The Centers for Medicare and Medicaid Services has pitched the changes as necessary because of “growing data security concerns and an increase in data breaches across the healthcare ecosystem.” CMS is right to have such concerns, but the current solution may make other things much worse.

To give an example of the costs of this new rule, consider that I am a physician, health economist, and researcher at the University of Pennsylvania’s Leonard Davis Institute of Health Economics, focused on improving the quality and value of care for older adults. To keep my current projects afloat, my costs for just storing and accessing data will rise from less than $20,000 per year to somewhere between $80,000 and $200,000 per year, depending on how many people on my team are able to continue their research. These new fees would be levied as early as Aug. 19. Though I am lucky to be well-resourced, my grants don’t contain that kind of money.

More concerning is that these rules will limit the questions we can answer, change the colleagues we can work with, and limit the training of junior researchers. Some of the most influential research I’ve done has been to answer questions that occurred to me after reading an article in the newspaper or hearing about a new policy under consideration. Quick access to data made getting answers to these questions possible, but that quick access is in jeopardy.

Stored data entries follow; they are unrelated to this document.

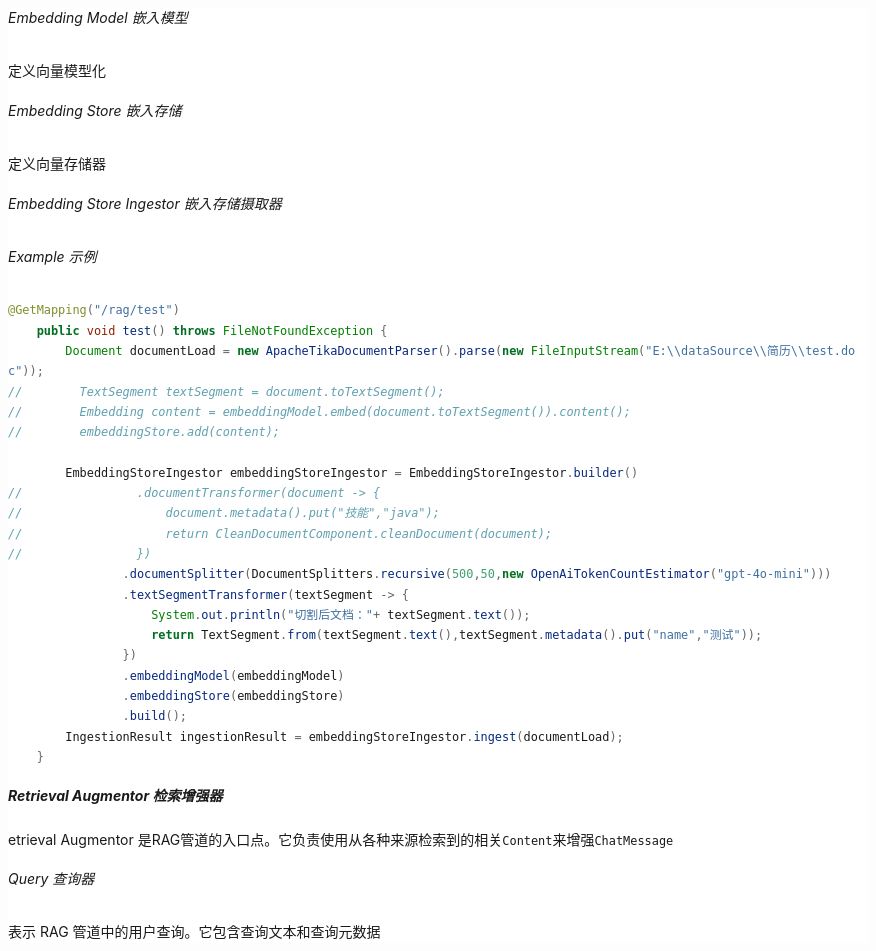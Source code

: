 
###### Embedding Model  嵌入模型

定义向量模型化



###### Embedding Store 嵌入存储

定义向量存储器



###### Embedding Store Ingestor 嵌入存储摄取器



###### Example 示例

```java
@GetMapping("/rag/test")
    public void test() throws FileNotFoundException {
        Document documentLoad = new ApacheTikaDocumentParser().parse(new FileInputStream("E:\\dataSource\\简历\\test.doc"));
//        TextSegment textSegment = document.toTextSegment();
//        Embedding content = embeddingModel.embed(document.toTextSegment()).content();
//        embeddingStore.add(content);

        EmbeddingStoreIngestor embeddingStoreIngestor = EmbeddingStoreIngestor.builder()
//                .documentTransformer(document -> {
//                    document.metadata().put("技能","java");
//                    return CleanDocumentComponent.cleanDocument(document);
//                })
                .documentSplitter(DocumentSplitters.recursive(500,50,new OpenAiTokenCountEstimator("gpt-4o-mini")))
                .textSegmentTransformer(textSegment -> {
                    System.out.println("切割后文档："+ textSegment.text());
                    return TextSegment.from(textSegment.text(),textSegment.metadata().put("name","测试"));
                })
                .embeddingModel(embeddingModel)
                .embeddingStore(embeddingStore)
                .build();
        IngestionResult ingestionResult = embeddingStoreIngestor.ingest(documentLoad);
    }
```







##### Retrieval Augmentor  检索增强器

etrieval Augmentor 是RAG管道的入口点。它负责使用从各种来源检索到的相关`Content`来增强`ChatMessage`

###### Query  查询器

表示 RAG 管道中的用户查询。它包含查询文本和查询元数据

My best research has been done in teams, which incorporate diverse viewpoints that force us to challenge the way we think about problems and find creative solutions. The new data access rules would severely limit the number of people who can access the data and engage in a project.

The burden of the new rules is even greater for students and junior researchers, particularly at less-resourced institutions. My junior colleagues who could previously use Medicare data at a low cost will now have to scrounge to finish their degrees and launch their careers when these rules are enacted.

Limiting access to these data is not just an academic concern. It’s one that will affect anyone enrolled in Medicare and Medicaid as well as the taxpayers who fund these programs.

These rich data streams enable us to learn what is happening in giant and costly health programs. They help us identify snafus in care and document costly overruns. They help us act like the R&D arm of the government and deliver results that drive improvements to our chaotic health care system.

Will such research now get done? There will be some of it. But there certainly won’t be as much given the stiff fees that are proposed.

Well-resourced institutions and established investigators will probably find a way through this maze. But the scope of inquiry will be reduced. New or lesser-known problems may get ignored. People with complex health needs may get less attention.

Is that really the system we want? Surely not. Hundreds of researchers have signed a letter to CMS imploring the agency to reconsider the changes. While CMS is requesting comment, their guidance is for information about how to implement these changes, not about how to best enhance data security while maintaining reasonable access.

Pricing and access policies should at a minimum preserve the status quo of research and, better yet, enhance access to drive equity and innovation, which would in turn advance CMS’s strategic pillars of promoting equity, driving innovation, and engaging partners. I implore CMS to collaborate with the academic community to develop new rules that advance data security but can be implemented over a longer time horizon, giving researchers time to plan, while also maintaining the data access we have all come to depend on for scientific progress to improve the health of our nation. Let’s not kill innovation in a rush for data security.

Rachel M. Werner is the executive director of the Leonard Davis Institute of Health Economics at the University of Pennsylvania, and professor of medicine and health economics.